DIRECTIONS ▸ Set down exactly the lines below, from the one containing "### Stack pointer" through the final line, and include no others.

(Pictures paired with source code)
▶
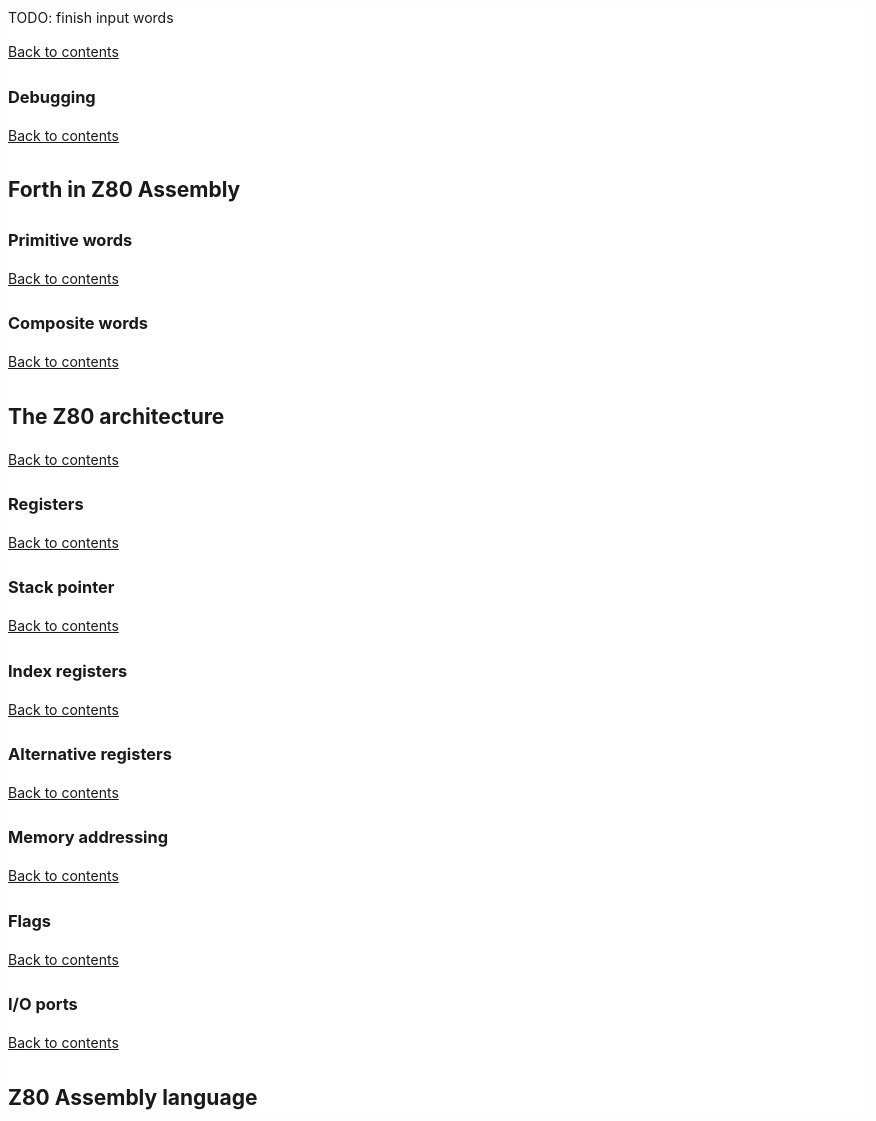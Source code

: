 TODO: finish input words

[Back to contents](#contents)

### Debugging

[Back to contents](#contents)

## Forth in Z80 Assembly

### Primitive words

[Back to contents](#contents)

### Composite words

[Back to contents](#contents)

## The Z80 architecture

[Back to contents](#contents)

### Registers

[Back to contents](#contents)

### Stack pointer

[Back to contents](#contents)

### Index registers

[Back to contents](#contents)

### Alternative registers

[Back to contents](#contents)

### Memory addressing

[Back to contents](#contents)

### Flags

[Back to contents](#contents)

### I/O ports

[Back to contents](#contents)

## Z80 Assembly language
◀
SOLUTION TO THIS TASK ▸
### Stack pointer

[Back to contents](#contents)

### Index registers

[Back to contents](#contents)

### Alternative registers

[Back to contents](#contents)

### Memory addressing

[Back to contents](#contents)

### Flags

[Back to contents](#contents)

### I/O ports

[Back to contents](#contents)

## Z80 Assembly language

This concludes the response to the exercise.